Le forze armate turche stanno sviluppando una guerra di annientamento contro le forze kurde. Il massacro di Afrin è esemplare. Erdogan punta ad allargare il proprio controllo su grosso del Nord della Siria per distruggere ogni presenza kurda lungo la zona di confine. Di fatto candida la Turchia al ruolo di primo attore nella spartizione annunciata della Siria. Per questo conduce una politica di assimilazione al proprio controllo di numerose milizie della diaspora jihadista, attraverso l'offerta di soldi, armi, protezione, ponendosi come punto di raccolta delle forze sconfitte della guerra siriana, e offrendo loro un territorio in cui riparare. L'Esercito Siriano Libero (ESL), nato nel 2011 come sottoprodotto della ribellione di massa ad Assad, e successivamente pervaso dalla penetrazione jihadista, è ormai da anni sotto controllo turco. E opera al fianco di un'ampia aggregazione di milizie panislamiste (Jabhat Tahrir Suriya) direttamente promossa e finanziata da Ankara. Le milizie di tagliagola che hanno espugnato e saccheggiato Afrin, offerta loro come trofeo di guerra, hanno tutte questo timbro inconfondibile.

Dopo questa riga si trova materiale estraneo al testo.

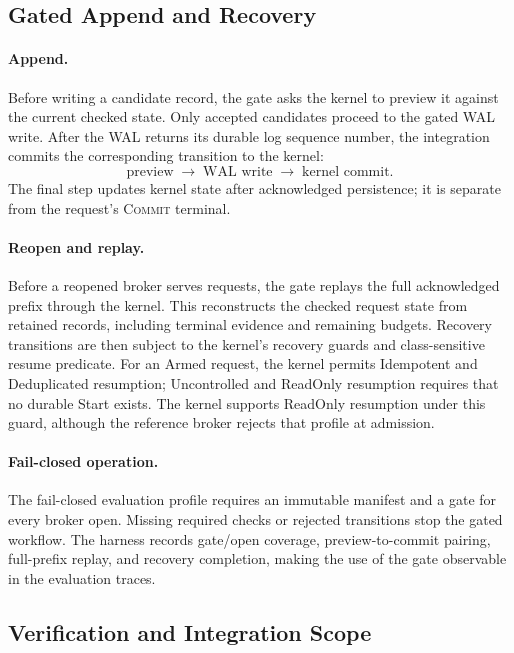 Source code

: \documentclass[acmsmall,screen,review,anonymous]{acmart}
\newcommand{\Commit}{\textsc{Commit}\xspace}
\begin{document}
\subsection{Gated Append and Recovery}

\paragraph{Append.}
Before writing a candidate record, the gate asks the kernel to
preview it against the current checked state. Only accepted candidates proceed to the gated WAL write. After the WAL
returns its durable log sequence number, the integration commits
the corresponding transition to the kernel:
\[
  \text{preview}
  \;\longrightarrow\;
  \text{WAL write}
  \;\longrightarrow\;
  \text{kernel commit}.
\]
The final step updates kernel state after acknowledged persistence; it is
separate from the request's \Commit terminal.

\paragraph{Reopen and replay.}
Before a reopened broker serves requests, the gate replays the
full acknowledged prefix through the kernel. This reconstructs
the checked request state from retained records, including
terminal evidence and remaining budgets. Recovery transitions
are then subject to the kernel's recovery guards and
class-sensitive resume predicate. For an Armed request, the kernel permits
Idempotent and Deduplicated resumption; Uncontrolled and ReadOnly resumption
requires that no durable Start exists. The kernel supports ReadOnly resumption under this guard, although the
reference broker rejects that profile at admission.

\paragraph{Fail-closed operation.}
The fail-closed evaluation profile requires an immutable manifest
and a gate for every broker open. Missing required checks or
rejected transitions stop the gated workflow. The harness records gate/open coverage,
preview-to-commit pairing, full-prefix replay, and recovery
completion, making the use of the gate observable in the
evaluation traces.

\subsection{Verification and Integration Scope}
\end{document}
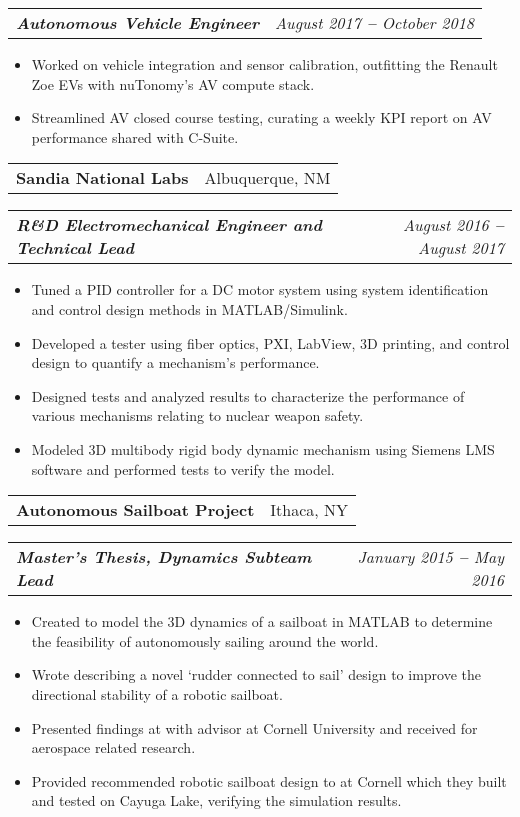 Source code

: \documentclass[letterpaper,11pt]{article}
\makeatletter
\def\vspaceAfterBullets{3pt} %
\def\bulletIndent{15pt} %
\newcommand{\bulletItem}[1]{
  \item\small{
    {#1}
  }
}
\newcommand{\companyNameAndLocationHeading}[2]{
  \item 
    \begin{tabular*}{1.0\textwidth}[b]{l@{\extracolsep{\fill}}r}
      \textbf{#1} & #2
    \end{tabular*}
}
\newcommand{\titleAndDateHeading}[2]{
    \item
    \begin{tabular*}{1.0\textwidth}[b]{l@{\extracolsep{\fill}}r}
      \textit{\textbf{\small#1}} & \textit{\small #2}
    \end{tabular*}
}
\newcommand{\outerBulletListStart}{\begin{itemize}[leftmargin=\bulletIndent]}
\newcommand{\outerBulletListEnd}{\end{itemize}\vspace{\vspaceAfterBullets}}
\newcommand{\bref}[2]{\href{#1}{\color{blue}{#2}}}
\makeatother
\begin{document}
\titleAndDateHeading
{Autonomous Vehicle Engineer}{August 2017 \textbf{--} October 2018}
\outerBulletListStart
\bulletItem{Worked on vehicle integration and sensor calibration, outfitting the Renault Zoe EVs with nuTonomy’s AV compute stack.}
\bulletItem{Streamlined AV closed course testing, curating a weekly KPI report on AV performance shared with C-Suite.}
\outerBulletListEnd

\companyNameAndLocationHeading
{Sandia National Labs}{Albuquerque, NM}
\titleAndDateHeading
{R\&D Electromechanical Engineer and Technical Lead}{August 2016 \textbf{--} August 2017}
\outerBulletListStart
\bulletItem{Tuned a PID controller for a DC motor system using system identification and control design methods in MATLAB/Simulink.}
\bulletItem{Developed a tester using fiber optics, PXI, LabView, 3D printing, and control design to quantify a mechanism’s performance.}
\bulletItem{Designed tests and analyzed results to characterize the performance of various mechanisms relating to nuclear weapon safety.}
\bulletItem{Modeled 3D multibody rigid body dynamic mechanism using Siemens LMS software and performed tests to verify the model.}
\outerBulletListEnd

\companyNameAndLocationHeading
{Autonomous Sailboat Project}{Ithaca, NY}
\titleAndDateHeading
{Master’s Thesis, Dynamics Subteam Lead}{January 2015 \textbf{--} May 2016}
\outerBulletListStart
\bulletItem{Created \bref{https://github.com/jam643/SailboatSim3D/tree/master}{a simulation framework} to model the 3D dynamics of a sailboat in MATLAB to determine the feasibility of autonomously sailing around the world.}
\bulletItem{Wrote \bref{https://bpb-us-w2.wpmucdn.com/sites.coecis.cornell.edu/dist/5/91/files/2017/06/Semester-Report-Spring-2016-Jesse-Miller-1e485cb.pdf}{a thesis paper} describing a novel ‘rudder connected to sail’ design to improve the directional stability of a robotic sailboat.}
\bulletItem{Presented findings at \bref{https://robotics.cornell.edu/2019/08/14/a-directionally-self-stable-robotic-sail-boat-concept-and-simulations/}{a robotics seminar} with advisor \bref{http://ruina.tam.cornell.edu/}{Andy Ruina} at Cornell University and received \bref{https://www.mae.cornell.edu/news/sibley-school-mechanical-aerospace-engineering-student-awards-0}{the Kelly Prize} for aerospace related research.}
\bulletItem{Provided recommended robotic sailboat design to \bref{https://cusail.com/}{CUSail project team} at Cornell which they built and tested on Cayuga Lake, verifying the simulation results.}
\outerBulletListEnd
\end{document}
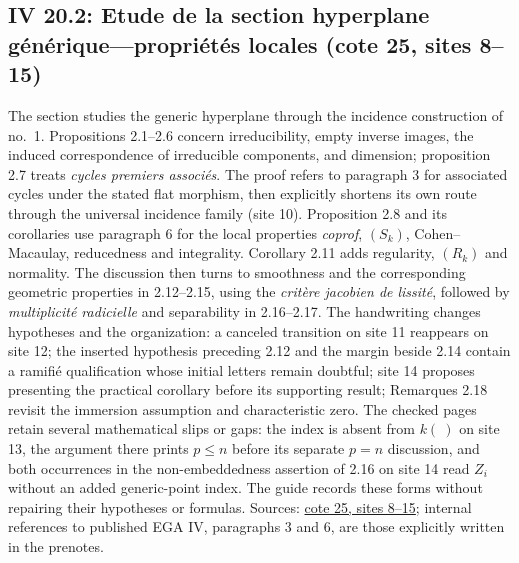 \documentclass[10pt,a4paper]{article}
\begin{document}
\subsection*{IV 20.2: Etude de la section hyperplane générique---propriétés locales (cote 25, sites 8--15)}
The section studies the generic hyperplane through the incidence construction of no.\ 1. Propositions 2.1--2.6 concern irreducibility, empty inverse images, the induced correspondence of irreducible components, and dimension; proposition 2.7 treats \emph{cycles premiers associés}. The proof refers to paragraph 3 for associated cycles under the stated flat morphism, then explicitly shortens its own route through the universal incidence family (site 10). Proposition 2.8 and its corollaries use paragraph 6 for the local properties \emph{coprof}, $(S_k)$, Cohen--Macaulay, reducedness and integrality. Corollary 2.11 adds regularity, $(R_k)$ and normality. The discussion then turns to smoothness and the corresponding geometric properties in 2.12--2.15, using the \emph{critère jacobien de lissité}, followed by \emph{multiplicité radicielle} and separability in 2.16--2.17. The handwriting changes hypotheses and the organization: a canceled transition on site 11 reappears on site 12; the inserted hypothesis preceding 2.12 and the margin beside 2.14 contain a ramifié qualification whose initial letters remain doubtful; site 14 proposes presenting the practical corollary before its supporting result; Remarques 2.18 revisit the immersion assumption and characteristic zero. The checked pages retain several mathematical slips or gaps: the index is absent from $k(\ )$ on site 13, the argument there prints $p\leq n$ before its separate $p=n$ discussion, and both occurrences in the non-embeddedness assertion of 2.16 on site 14 read $Z_i$ without an added generic-point index. The guide records these forms without repairing their hypotheses or formulas. Sources: \href{https://grothendieck.umontpellier.fr/web/viewer.html?file=../25.pdf\#page=9}{cote 25, sites 8--15}; internal references to published EGA IV, paragraphs 3 and 6, are those explicitly written in the prenotes.
\par{}

\par{}
\end{document}
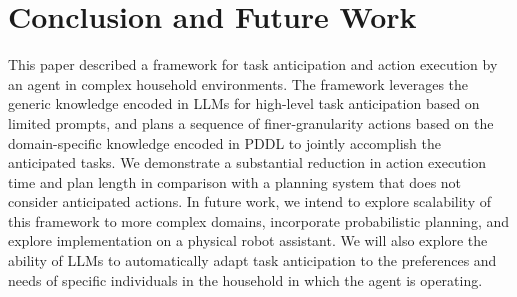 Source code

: \section{Conclusion and Future Work}
This paper described a framework for task anticipation and action execution by an agent in complex household environments. The framework leverages the generic knowledge encoded in LLMs for high-level task anticipation based on limited prompts, and plans a sequence of finer-granularity actions based on the domain-specific knowledge encoded in PDDL to jointly accomplish the anticipated tasks. We demonstrate a substantial reduction in action execution time and plan length in comparison with a planning system that does not consider anticipated actions. In future work, we intend to explore scalability of this framework to more complex domains, incorporate probabilistic planning, and explore implementation on a physical robot assistant. We will also explore the ability of LLMs to automatically adapt task anticipation to the preferences and needs of specific individuals in the household in which the agent is operating. 




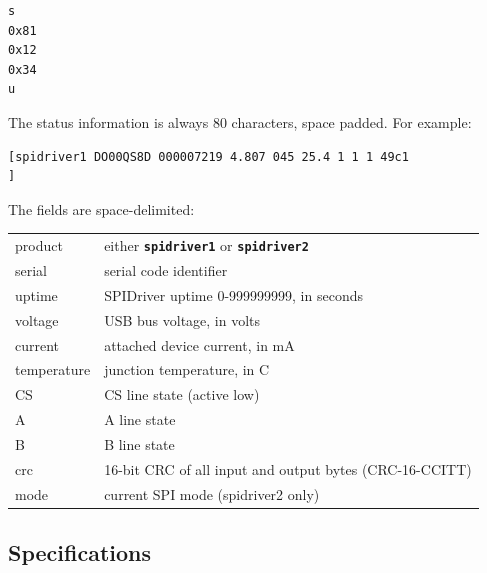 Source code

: \documentclass{article}
\newcommand{\mach}[1]{\texttt{\textbf{#1}}}
\newcommand{\gap}{\vspace{10pt}}
\begin{document}
\begin{lstlisting}
s
0x81
0x12
0x34
u
\end{lstlisting}


The status information is always 80 characters, space padded. For example:

{\scriptsize
\begin{framed}\begin{Verbatim}
[spidriver1 DO00QS8D 000007219 4.807 045 25.4 1 1 1 49c1                       ]
\end{Verbatim}
\end{framed}}

The fields are space-delimited:

\gap\begin{tabular}{ll}
\hline
product         & either \mach{spidriver1} or \mach{spidriver2} \\
serial          & serial code identifier \\
uptime          & SPIDriver uptime 0-999999999, in seconds \\
voltage         & USB bus voltage, in volts \\
current         & attached device current, in mA \\
temperature     & junction temperature, in C \\
CS              & CS line state (active low) \\
A               & A line state \\
B               & B line state \\
crc             & 16-bit CRC of all input and output bytes (CRC-16-CCITT)  \index{CRC}\\
mode            & current SPI mode (spidriver2 only) \index{mode!SPI}\\
\hline
\end{tabular}\gap

\newpage
\subsection{Specifications}\label{electrical-characteristics}
\end{document}
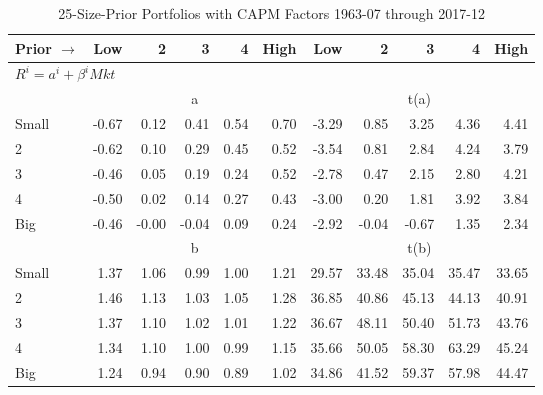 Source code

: 
\begin{table}[!ht]
\footnotesize
\centering
\caption{25-Size-Prior Portfolios with CAPM Factors 1963-07 through 2017-12}
\begin{tabular}{lrrrrrrrrrr}
  \toprule
    Prior $\rightarrow$ & Low & 2 & 3 & 4 & High & Low & 2 & 3 & 4 & High \\ 
  \midrule
  \multicolumn{11}{l}{$R^i=a^i+\beta^iMkt$} \\

  
    
      & \multicolumn{5}{c}{a} & \multicolumn{5}{c}{t(a)}
    
    \\
      \cmidrule(r){2-6} \cmidrule(r){7-11}

    Small   & -0.67  & 0.12  & 0.41  & 0.54  & 0.70  & -3.29  & 0.85  & 3.25  & 4.36  & 4.41  \\
         2  & -0.62  & 0.10  & 0.29  & 0.45  & 0.52  & -3.54  & 0.81  & 2.84  & 4.24  & 3.79  \\
         3  & -0.46  & 0.05  & 0.19  & 0.24  & 0.52  & -2.78  & 0.47  & 2.15  & 2.80  & 4.21  \\
         4  & -0.50  & 0.02  & 0.14  & 0.27  & 0.43  & -3.00  & 0.20  & 1.81  & 3.92  & 3.84  \\
    Big     & -0.46  & -0.00  & -0.04  & 0.09  & 0.24  & -2.92  & -0.04  & -0.67  & 1.35  & 2.34  \\

  
    
      & \multicolumn{5}{c}{b} & \multicolumn{5}{c}{t(b)}
    
    \\
      \cmidrule(r){2-6} \cmidrule(r){7-11}

    Small   & 1.37  & 1.06  & 0.99  & 1.00  & 1.21  & 29.57  & 33.48  & 35.04  & 35.47  & 33.65  \\
         2  & 1.46  & 1.13  & 1.03  & 1.05  & 1.28  & 36.85  & 40.86  & 45.13  & 44.13  & 40.91  \\
         3  & 1.37  & 1.10  & 1.02  & 1.01  & 1.22  & 36.67  & 48.11  & 50.40  & 51.73  & 43.76  \\
         4  & 1.34  & 1.10  & 1.00  & 0.99  & 1.15  & 35.66  & 50.05  & 58.30  & 63.29  & 45.24  \\
    Big     & 1.24  & 0.94  & 0.90  & 0.89  & 1.02  & 34.86  & 41.52  & 59.37  & 57.98  & 44.47  \\

  

  \bottomrule
\end{tabular}
\label{tbl:25_Size_Prior_CAPM}
\end{table}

L'espansione dell'influenza turca nel nord siriano risponde inoltre ad un obiettivo complementare: riversare dentro la Siria i tre milioni di profughi siriani rifugiatisi in Turchia, spesso invisi alla popolazione turca e spina nel fianco della popolarità di Erdogan. Espellere i kurdi dal nord della Siria e rimpiazzarli con arabi “riconoscenti”, sotto controllo turco, è una forma di pulizia etnica anti-kurda, e al tempo stesso una leva di rafforzamento del peso negoziale turco al tavolo della spartizione della Siria.

L'offensiva militare di Erdogan capitalizza le contraddizioni paralizzanti tra blocchi imperialisti. L'imperialismo USA ha usato i kurdi come propria fanteria nella guerra di Siria, ma non può e non vuole rompere con l'alleato turco, membro (seppur riottoso) della NATO. L'imperialismo russo, vero vincitore della guerra siriana, ha promesso attenzioni alle ragioni kurde, ma non al punto di indispettire l'Iran - anch'esso oppressore del popolo kurdo - e di ricomporre le contraddizioni tra imperialismo USA e Turchia. Erdogan dispone dunque della copertura, per ragioni diverse, di tutte le potenze. Ognuna nel suo proprio interesse. Tutte di fatto complici di Erdogan.

Certo l'ipocrisia delle diplomazie imperialiste brilla come non mai sui cieli di Afrin. Tutti gli imperialismi “democratici” hanno recitato negli anni il rosario delle critiche ad Erdogan, al suo regime illiberale, alla sua repressione della libera stampa. Tutti hanno preteso con parole solenni atti di svolta e (improbabili) professioni di democrazia. Ma sono gli stessi imperialismi europei che hanno appaltato ad Erdogan la chiusura della via balcanica delle migrazioni, cioè il respingimento e la segregazione di chi fugge dai fronti siriani, in cambio di 4 miliardi di euro. Sono gli stessi che oggi coprono il massacro dei kurdi, condotto con le armi della NATO. Gli stessi kurdi che la stessa stampa borghese d'Occidente aveva salutato, con finta commozione, come eroi di Kobane contro l'ISIS.
La verità è che ogni paese e potenza imperialista non conosce altro valore che il proprio cinico interesse. L'unico che non è in vendita.

Per questo il movimento operaio europeo ha tanto più oggi il dovere politico e morale di mobilitarsi a fianco del popolo kurdo contro il regime di Erdogan e i suoi complici imperialisti di ogni colore.